Kamal Boullata was a Palestinian artist, writer and art historian. Graduating with a diploma in fine art, from the Accademia di Belle Arti, Rome in 1965, he went on to pursue further studies at the Corcoran School of Art, Washington, DC, from 1968 – 71, where he received an MFA. Over the last four decades he lived in the USA (1968-1992), Morocco (1993-1996), and France (1997-20120. He died in Berlin in 2019, a city in which he had lived since 2012.

 

Primarily working in silkscreen, much of Boullata’s work used Kufic script, an early form of Arabic calligraphy to create colourful, geometric compositions on paper. Evoking his childhood, spent in Jerusalem, much of Boullata’s work explores themes of identity and exile by drawing from the rich decoration of the Dome of the Rock as well as the distinctive embroidery of his native Palestine.

 

Boullata received numerous awards and research grants during his lifetime, including the Fulbright Senior Scholar Fellowship to research Islamic art in Morocco, in 1993 and 1994, and the Ford Foundation Research Grant, New York, to research the origins of painting in Palestine (1740 – 1940), in 2001. The artist’s pioneering studies on Palestinian art were the subject of three publications and his writings on classical and contemporary Arab art and culture and were published in numerous catalogues, anthologies and academic journals.

 

The artist’s solo exhibitions included, Addolcendo, Meem Gallery, Dubai, 2017; ‘... And There Was Light’, Berloni Gallery, London, 2015; Bilqis, Wiensowski & Harbord, Berlin, 2013; Mare Nostrum, Musée du Château Dufresne, Montreal, 2002. Group exhibitions include, The Sea Suspended, Tehran Museum of Contemporary Art, Tehran, 2016; Imperfect Chronology: Arab Art from the Modern to the Contemporary. Debating Modernism II, Whitechapel Gallery, London, 2016; Adventures of the Black Square: Abstract Art and Society 1915-2015, Whitechapel Gallery, London, 2015; Tariqah, Barjeel Art Foundation, Sharjah, 2014; Modernité plurielle.

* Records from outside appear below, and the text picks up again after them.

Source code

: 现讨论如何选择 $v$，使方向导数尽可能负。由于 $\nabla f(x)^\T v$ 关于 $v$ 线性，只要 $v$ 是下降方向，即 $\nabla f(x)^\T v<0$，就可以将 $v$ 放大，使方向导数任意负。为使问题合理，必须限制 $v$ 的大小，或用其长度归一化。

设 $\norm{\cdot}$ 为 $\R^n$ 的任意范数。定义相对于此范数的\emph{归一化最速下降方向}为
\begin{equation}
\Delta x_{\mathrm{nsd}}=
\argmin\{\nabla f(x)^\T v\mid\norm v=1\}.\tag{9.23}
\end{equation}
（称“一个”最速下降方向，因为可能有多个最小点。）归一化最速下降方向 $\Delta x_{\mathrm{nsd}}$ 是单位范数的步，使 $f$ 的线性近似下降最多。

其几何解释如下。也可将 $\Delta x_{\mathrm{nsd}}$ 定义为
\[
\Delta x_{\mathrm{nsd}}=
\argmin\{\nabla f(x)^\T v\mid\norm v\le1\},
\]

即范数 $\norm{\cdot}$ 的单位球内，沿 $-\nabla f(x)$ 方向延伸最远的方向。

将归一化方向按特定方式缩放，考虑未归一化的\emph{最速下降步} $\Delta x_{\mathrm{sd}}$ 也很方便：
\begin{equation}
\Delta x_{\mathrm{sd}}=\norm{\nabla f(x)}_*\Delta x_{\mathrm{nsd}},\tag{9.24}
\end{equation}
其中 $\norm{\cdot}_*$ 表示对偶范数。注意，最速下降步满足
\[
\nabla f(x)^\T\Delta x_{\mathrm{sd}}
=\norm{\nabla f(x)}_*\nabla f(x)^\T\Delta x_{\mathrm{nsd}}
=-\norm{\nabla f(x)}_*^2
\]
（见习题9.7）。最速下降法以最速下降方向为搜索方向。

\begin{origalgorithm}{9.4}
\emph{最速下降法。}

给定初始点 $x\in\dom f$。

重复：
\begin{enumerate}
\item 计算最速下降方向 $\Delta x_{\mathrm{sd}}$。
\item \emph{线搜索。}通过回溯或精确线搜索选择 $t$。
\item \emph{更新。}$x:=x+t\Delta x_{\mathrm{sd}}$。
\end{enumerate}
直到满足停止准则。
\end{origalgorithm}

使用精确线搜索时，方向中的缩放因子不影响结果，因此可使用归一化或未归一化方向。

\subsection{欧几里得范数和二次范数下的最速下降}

Art arabe contemporain, Institut du Monde Arabe, Paris, 2008; Word Into Art: Artists of the Modern Middle East, British Museum, London, 2006.

 

Boullata’s paintings, silkscreens, and livres d’artiste were exhibited in Europe, the US, France, and the Middle East. His work can be found in many private and public collections including the British Museum, London; Institut du Monde Arabe, Paris; New York Public Library, New York; Barjeel Art Foundation, Sharjah; Khalid Shoman Foundation, Amman; Alhambra Islamic Museum, Granada; Sharjah Art Museum, Sharjah; Bibliothèque Louis Notari, Monaco and Mathaf and the Museum of Modern Arab Art, Doha.